*** Supplied records ***

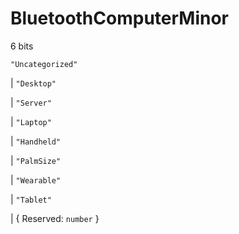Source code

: # **BluetoothComputerMinor**

6 bits

`"Uncategorized"`

| `"Desktop"`

| `"Server"`

| `"Laptop"`

| `"Handheld"`

| `"PalmSize"`

| `"Wearable"`

| `"Tablet"`

| { Reserved: `number` }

*** End of Supplied records ***

Try it: The data above should be repeated exactly, minus any pictures.

Answer space:
Source code

: # **BluetoothComputerMinor**

6 bits

`"Uncategorized"`

| `"Desktop"`

| `"Server"`

| `"Laptop"`

| `"Handheld"`

| `"PalmSize"`

| `"Wearable"`

| `"Tablet"`

| { Reserved: `number` }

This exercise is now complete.